Traditionally considered among the strictest in Europe, Italian export regulations have just been amended following an almost three-year debate. The discussion on the reasons for the stagnation of the art market in Italy was originally promoted by Progetto Apollo, an association of art dealers, auction houses and other professionals operating in the art market. The legal advisor of the group, Italian art lawyer Giuseppe Calabi, has commented positively on the recent amendments by saying that the reform has established a reasonable balance between heritage protection and private ownership and that hopefully other steps towards a greater liberalisation of the Italian art market will follow.

So far, the changes implemented in August mainly affect the bureaucratic export licensing process.

The reform has introduced a new minimum value threshold allowing the export of artworks up to a value of €13,500, through a simple self-certification procedure.

More importantly, the new regulations provide for an extension of the age threshold from 50 years to 70 years.  If the artwork was created less than 70 years ago, a self-declaration will suffice to export it from Italy without a licence.
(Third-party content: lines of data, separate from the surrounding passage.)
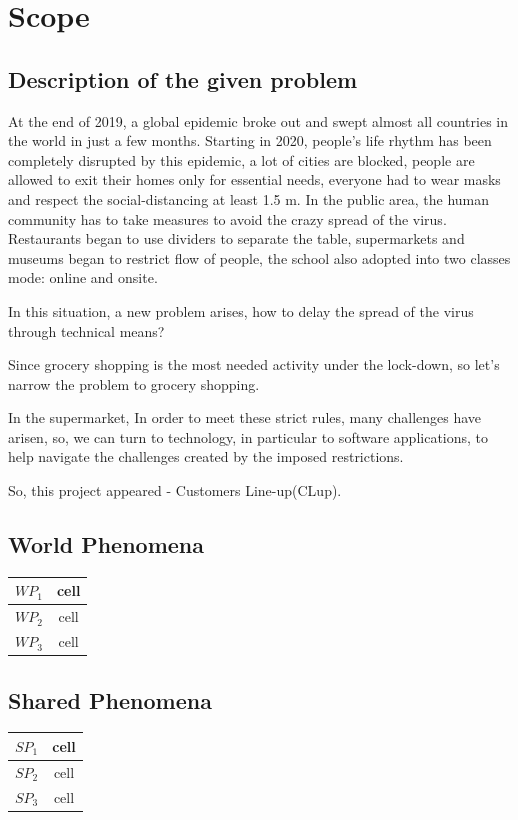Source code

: \documentclass[a4paper,12pt]{report}
\begin{document}
\section{Scope}
\subsection{Description of the given problem}

At the end of 2019, a global epidemic broke out and swept almost all countries in the world in just a few months. Starting in 2020, people's life rhythm has been completely disrupted by this epidemic, a lot of cities are blocked, people are allowed to exit their homes only for essential needs, everyone had to wear masks and respect the social-distancing at least 1.5 m. In the public area, the human community has to take measures to avoid the crazy spread of the virus. Restaurants began to use dividers to separate the table, supermarkets and museums began to restrict flow of people, the school also adopted into two classes mode: online and onsite.

In this situation, a new problem arises, how to delay the spread of the virus through technical means? 

Since grocery shopping is the most needed activity under the lock-down, so let’s narrow the problem to grocery shopping.

In the supermarket, In order to meet these strict rules, many challenges have arisen, so, we can turn to technology, in particular to software applications, to help navigate the challenges created by the imposed restrictions.

So, this project appeared - Customers Line-up(CLup).

\subsection{World Phenomena}

\begin{center}
	\begin{tabular}{ c|c } 
		\hline
		$WP_1$ & cell \\ 
		\hline
		$WP_2$ & cell \\ 
		\hline
		$WP_3$ & cell \\ 
		\hline
	\end{tabular}
\end{center}

\subsection{Shared Phenomena}
\begin{center}
	\begin{tabular}{ c|c } 
		\hline
		$SP_1$ & cell \\ 
		\hline
		$SP_2$ & cell \\ 
		\hline
		$SP_3$ & cell \\ 
		\hline
	\end{tabular}
\end{center}
\end{document}
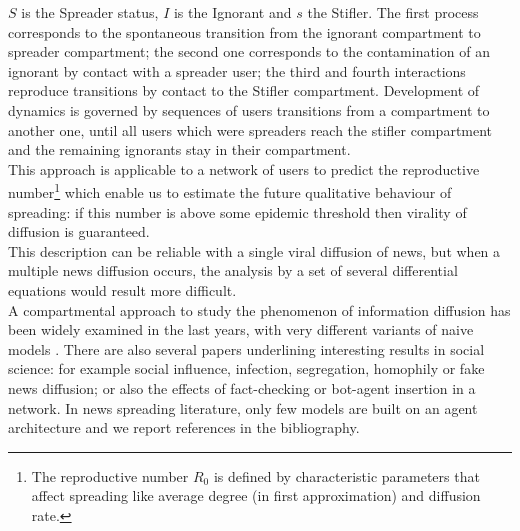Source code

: $S$ is the Spreader status, $I$ is the Ignorant and $s$ the Stifler. 
The first process corresponds to the spontaneous transition from the ignorant compartment to spreader compartment;
 the second one corresponds to the contamination of an ignorant by contact with a spreader user; 
the third and fourth interactions reproduce transitions by contact to the Stifler compartment.
Development of dynamics is governed by sequences of users transitions from a compartment to another one, until all users which were spreaders reach the stifler compartment and the remaining ignorants stay in their compartment.\\
This approach is applicable to a network of users to predict the reproductive 
number\footnote{The reproductive number $R_{0}$ is defined by characteristic parameters that affect spreading like average degree (in first approximation) and diffusion rate. } 
which enable us to estimate the future qualitative behaviour of spreading: 
if this number is above some epidemic threshold then virality of diffusion is guaranteed.\\
This description can be reliable with a single viral diffusion of news, but when a
multiple news diffusion occurs, the analysis by a set of several differential equations would result more difficult.  
 \\ A compartmental approach to study the phenomenon of information diffusion has been widely examined in the last years, with very different variants of naive models \cite{barrat2008dynamical} \cite{barrat2008dynamical}\cite{barrat2008dynamical}\cite{barrat2008dynamical}\cite{barrat2008dynamical}.
There are also several papers underlining interesting results in social science: for example social influence, infection, segregation, homophily or fake news diffusion; or also the effects of fact-checking or bot-agent insertion \cite{aiello2012people} in a network.
 In news spreading literature, only few models are built on an agent architecture and we report references in the bibliography.


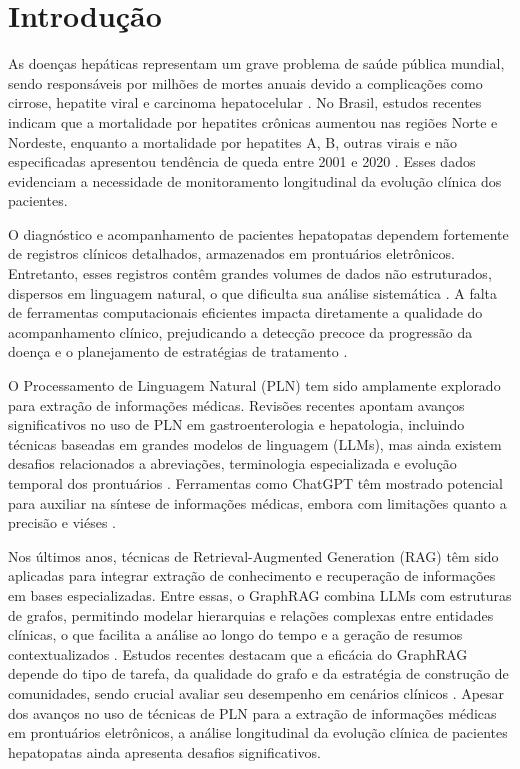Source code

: \chapter{Introdução}\label{cap:introducao}

As doenças hepáticas representam um grave problema de saúde pública mundial, sendo responsáveis por milhões de mortes anuais devido a complicações como cirrose, hepatite viral e carcinoma hepatocelular \citep{sousa2023}. No Brasil, estudos recentes indicam que a mortalidade por hepatites crônicas aumentou nas regiões Norte e Nordeste, enquanto a mortalidade por hepatites A, B, outras virais e não especificadas apresentou tendência de queda entre 2001 e 2020 \citep{sousa2023}. Esses dados evidenciam a necessidade de monitoramento longitudinal da evolução clínica dos pacientes.

O diagnóstico e acompanhamento de pacientes hepatopatas dependem fortemente de registros clínicos detalhados, armazenados em prontuários eletrônicos. Entretanto, esses registros contêm grandes volumes de dados não estruturados, dispersos em linguagem natural, o que dificulta sua análise sistemática \citep{schneider2023}. A falta de ferramentas computacionais eficientes impacta diretamente a qualidade do acompanhamento clínico, prejudicando a detecção precoce da progressão da doença e o planejamento de estratégias de tratamento \citep{hou2014}.

O Processamento de Linguagem Natural (PLN) tem sido amplamente explorado para extração de informações médicas. Revisões recentes apontam avanços significativos no uso de PLN em gastroenterologia e hepatologia, incluindo técnicas baseadas em grandes modelos de linguagem (LLMs), mas ainda existem desafios relacionados a abreviações, terminologia especializada e evolução temporal dos prontuários \citep{stammers2025,shahab2024}. Ferramentas como ChatGPT têm mostrado potencial para auxiliar na síntese de informações médicas, embora com limitações quanto a precisão e viéses \citep{dave2023}.

Nos últimos anos, técnicas de Retrieval-Augmented Generation (RAG)\citep{gao2024} têm sido aplicadas para integrar extração de conhecimento e recuperação de informações em bases especializadas. Entre essas, o GraphRAG combina LLMs com estruturas de grafos, permitindo modelar hierarquias e relações complexas entre entidades clínicas, o que facilita a análise ao longo do tempo e a geração de resumos contextualizados \citep{edge2024,xiang2025}. Estudos recentes destacam que a eficácia do GraphRAG depende do tipo de tarefa, da qualidade do grafo e da estratégia de construção de comunidades, sendo crucial avaliar seu desempenho em cenários clínicos \citep{xiang2025}. Apesar dos avanços no uso de técnicas de  PLN para a extração de informações médicas em prontuários eletrônicos, a análise longitudinal da evolução clínica de pacientes hepatopatas ainda apresenta desafios significativos.

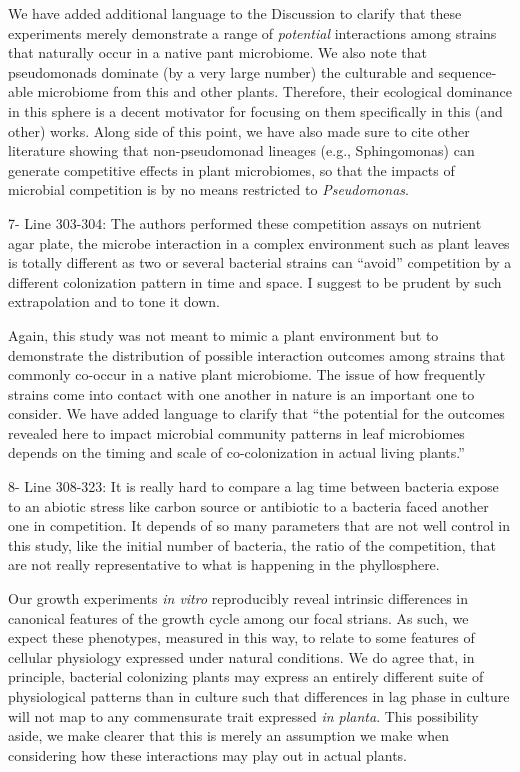 \documentclass[11pt,]{article}
\begin{document}
We have added additional language to the Discussion to clarify that
these experiments merely demonstrate a range of \emph{potential}
interactions among strains that naturally occur in a native pant
microbiome. We also note that pseudomonads dominate (by a very large
number) the culturable and sequence-able microbiome from this and other
plants. Therefore, their ecological dominance in this sphere is a decent
motivator for focusing on them specifically in this (and other) works.
Along side of this point, we have also made sure to cite other
literature showing that non-pseudomonad lineages (e.g., Sphingomonas)
can generate competitive effects in plant microbiomes, so that the
impacts of microbial competition is by no means restricted to
\emph{Pseudomonas}.

\begin{blockquote}
7- Line 303-304: The authors performed these competition assays on
nutrient agar plate, the microbe interaction in a complex environment
such as plant leaves is totally different as two or several bacterial
strains can ``avoid'' competition by a different colonization pattern in
time and space. I suggest to be prudent by such extrapolation and to
tone it down.
\end{blockquote}

Again, this study was not meant to mimic a plant environment but to
demonstrate the distribution of possible interaction outcomes among
strains that commonly co-occur in a native plant microbiome. The issue
of how frequently strains come into contact with one another in nature
is an important one to consider. We have added language to clarify that
``the potential for the outcomes revealed here to impact microbial
community patterns in leaf microbiomes depends on the timing and scale
of co-colonization in actual living plants.''

\begin{blockquote}
8- Line 308-323: It is really hard to compare a lag time between
bacteria expose to an abiotic stress like carbon source or antibiotic to
a bacteria faced another one in competition. It depends of so many
parameters that are not well control in this study, like the initial
number of bacteria, the ratio of the competition, that are not really
representative to what is happening in the phyllosphere.
\end{blockquote}

Our growth experiments \emph{in vitro} reproducibly reveal intrinsic
differences in canonical features of the growth cycle among our focal
strians. As such, we expect these phenotypes, measured in this way, to
relate to some features of cellular physiology expressed under natural
conditions. We do agree that, in principle, bacterial colonizing plants
may express an entirely different suite of physiological patterns than
in culture such that differences in lag phase in culture will not map to
any commensurate trait expressed \emph{in planta}. This possibility
aside, we make clearer that this is merely an assumption we make when
considering how these interactions may play out in actual plants.
\end{document}
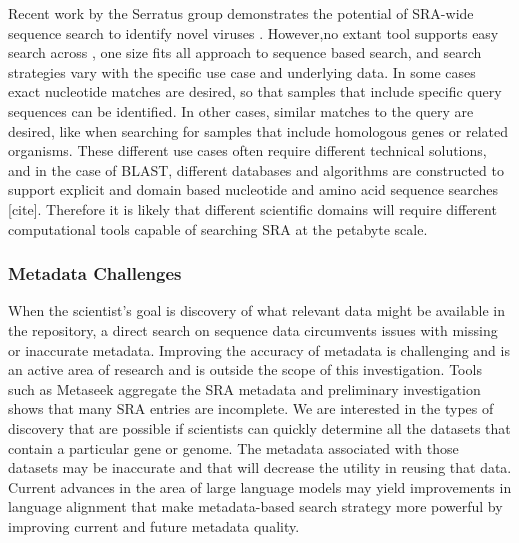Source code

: Recent work by the Serratus group demonstrates the potential of SRA-wide sequence search to identify novel viruses \cite{edgar2022petabase}. However,no extant tool supports easy search across , one size fits all approach to sequence based search, and search strategies vary with the specific use case and underlying data. In some cases exact nucleotide matches are desired, so that samples that include specific query sequences can be identified. In other cases, similar matches to the query are desired, like when searching for samples that include homologous genes or related organisms. These different use cases often require different technical solutions, and in the case of BLAST, different databases and algorithms are constructed to support explicit and domain based nucleotide and amino acid sequence searches [cite]. Therefore it is likely that different scientific domains will require different computational tools capable of searching SRA at the petabyte scale.


\subsubsection{Metadata Challenges }
\label{sec:MetadataChallenges}

When the scientist’s goal is discovery of what relevant data might be available in the repository, a direct search on sequence data circumvents issues with missing or inaccurate metadata. Improving the accuracy of metadata is challenging and is an active area of research and is outside the scope of this investigation. Tools such as Metaseek aggregate the SRA metadata and preliminary investigation shows that many SRA entries are incomplete. We are interested in the types of discovery that are possible if scientists can quickly determine all the datasets that contain a particular gene or genome. The metadata associated with those datasets may be inaccurate and that will decrease the utility in reusing that data. Current advances in the area of large language models may yield improvements in language alignment that make metadata-based search strategy more powerful by improving current and future metadata quality.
This means that artworks from the 1950s and 1960s (such as those created by Lucio Fontana, Enrico Castellani, Piero Manzoni, Enrico Baj, Agostino Bonalumi and Fausto Melotti) will now become more attractive for UK and other international auction houses and art dealers. Artworks by deceased artists made more than 70 years ago continue to require an export licence.

There are more changes ahead: the Italian Government aims to introduce five-year ‘passports’, to facilitate the movement of artworks in and out of Italian borders.

Another development is the preparation of new guidelines setting out more transparent and consistent criteria for the acceptance or denial of export licences. This initiative, promoted by the Cultural Heritage Ministry, aims at limiting the discretion of government officials in charge of deciding whether to issue an export licence for individual artworks.

Despite these modest improvements, hopefully the new measures will have a positive effect on the Italian art market which now represents only 1.5% of the global art trade (according to Tefaf Art Market Report 2017).